The gift from Wilkins, whose estate was settled in June, was among 1,461 gifts totaling $7.1 million that the foundation received in the fiscal year ended June 30, the most it ever has received in a single year.
“In the worst economy since the foundation’s start in 1980, we received the most gifts,” Holmes says. “Gift development is a long-term process and is not always sensitive to the economy.”
In fact, she says, just over two-thirds of all gifts to the foundation total less than $250.
“The large gifts get more attention from the public,” she says, “But every gift is important to the community foundation.”
Born on a farm near Autryville, her father’s ancestral homestead in Cumberland County, “Neill” Wilkins was the youngest of five daughters of Buckner “Buck” G. Bullock and Maggie Downing Bullock.

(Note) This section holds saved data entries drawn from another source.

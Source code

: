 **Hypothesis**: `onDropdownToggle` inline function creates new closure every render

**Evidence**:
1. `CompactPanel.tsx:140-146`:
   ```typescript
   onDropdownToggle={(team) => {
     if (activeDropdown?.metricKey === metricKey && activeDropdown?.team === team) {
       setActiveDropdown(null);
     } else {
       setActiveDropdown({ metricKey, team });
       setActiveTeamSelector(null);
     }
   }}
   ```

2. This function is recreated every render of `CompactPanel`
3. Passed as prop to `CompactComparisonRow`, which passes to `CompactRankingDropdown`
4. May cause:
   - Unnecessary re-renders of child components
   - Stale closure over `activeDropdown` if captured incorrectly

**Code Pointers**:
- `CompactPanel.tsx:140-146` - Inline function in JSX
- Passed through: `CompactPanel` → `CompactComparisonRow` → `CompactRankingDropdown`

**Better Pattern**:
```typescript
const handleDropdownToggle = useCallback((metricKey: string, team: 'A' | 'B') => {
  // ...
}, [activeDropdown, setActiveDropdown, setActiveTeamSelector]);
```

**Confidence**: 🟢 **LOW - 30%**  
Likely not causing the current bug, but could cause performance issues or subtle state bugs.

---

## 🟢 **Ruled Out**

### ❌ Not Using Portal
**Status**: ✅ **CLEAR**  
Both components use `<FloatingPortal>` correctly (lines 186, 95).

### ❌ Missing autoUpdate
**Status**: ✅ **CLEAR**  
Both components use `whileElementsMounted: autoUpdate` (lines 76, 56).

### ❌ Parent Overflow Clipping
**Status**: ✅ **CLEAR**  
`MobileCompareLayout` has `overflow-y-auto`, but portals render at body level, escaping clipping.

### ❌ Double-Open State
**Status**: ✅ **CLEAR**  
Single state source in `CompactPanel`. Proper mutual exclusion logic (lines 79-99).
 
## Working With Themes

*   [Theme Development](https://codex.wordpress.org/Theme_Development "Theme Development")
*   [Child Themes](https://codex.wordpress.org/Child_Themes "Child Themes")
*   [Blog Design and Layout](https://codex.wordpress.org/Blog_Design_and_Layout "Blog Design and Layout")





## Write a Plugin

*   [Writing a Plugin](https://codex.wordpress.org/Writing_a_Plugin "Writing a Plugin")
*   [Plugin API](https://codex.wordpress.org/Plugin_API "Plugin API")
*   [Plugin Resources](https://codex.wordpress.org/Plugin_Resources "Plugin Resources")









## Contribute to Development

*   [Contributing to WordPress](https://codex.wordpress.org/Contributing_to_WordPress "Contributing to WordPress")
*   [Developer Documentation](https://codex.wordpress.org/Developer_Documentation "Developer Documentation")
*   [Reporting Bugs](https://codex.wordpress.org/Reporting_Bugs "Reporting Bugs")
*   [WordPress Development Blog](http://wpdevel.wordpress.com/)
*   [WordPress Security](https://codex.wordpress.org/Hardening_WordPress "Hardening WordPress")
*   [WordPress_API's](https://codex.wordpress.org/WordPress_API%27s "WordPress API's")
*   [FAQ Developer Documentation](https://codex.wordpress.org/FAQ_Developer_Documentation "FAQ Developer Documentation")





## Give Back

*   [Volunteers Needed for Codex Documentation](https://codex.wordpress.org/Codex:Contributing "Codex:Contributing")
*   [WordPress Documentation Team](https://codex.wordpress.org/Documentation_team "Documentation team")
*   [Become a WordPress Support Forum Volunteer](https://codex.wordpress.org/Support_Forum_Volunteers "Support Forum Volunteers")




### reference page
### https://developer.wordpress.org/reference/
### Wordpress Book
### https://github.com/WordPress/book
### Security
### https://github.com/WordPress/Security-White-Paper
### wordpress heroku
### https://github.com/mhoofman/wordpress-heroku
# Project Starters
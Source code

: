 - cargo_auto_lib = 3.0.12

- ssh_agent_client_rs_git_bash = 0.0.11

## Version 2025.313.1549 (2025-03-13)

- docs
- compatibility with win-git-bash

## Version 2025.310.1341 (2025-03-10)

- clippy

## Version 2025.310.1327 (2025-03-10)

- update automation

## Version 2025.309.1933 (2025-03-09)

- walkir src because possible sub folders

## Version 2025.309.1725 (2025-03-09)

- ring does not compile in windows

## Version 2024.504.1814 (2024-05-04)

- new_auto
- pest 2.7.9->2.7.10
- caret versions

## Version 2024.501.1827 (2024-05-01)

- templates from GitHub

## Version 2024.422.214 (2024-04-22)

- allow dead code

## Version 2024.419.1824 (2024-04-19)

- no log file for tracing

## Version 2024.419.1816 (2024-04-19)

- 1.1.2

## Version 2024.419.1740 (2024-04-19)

She taught seventh-grade English at Alexander Graham Junior High School in Fayetteville until she married Samuel B. Wilkins Jr., a physician at the Veterans
Administration hospital in Fayetteville.
The couple, who never had children, later lived in Georgia and Tennessee, where Dr. Wilkins had jobs at Veterans Administration facilities, before they retired to Fayetteville in the mid-1970s.
Mrs. Wilkins’ gift will create the Cornelia “Neill” Bullock Wilkins Charitable Endowment Fund.
To be administered by the foundation, the endowment will provide annual support for programs that benefit senior citizens; health-care programs; education programs, possibly including scholarships; and the Cape Fear Botanical Garden, one of her favorite charities.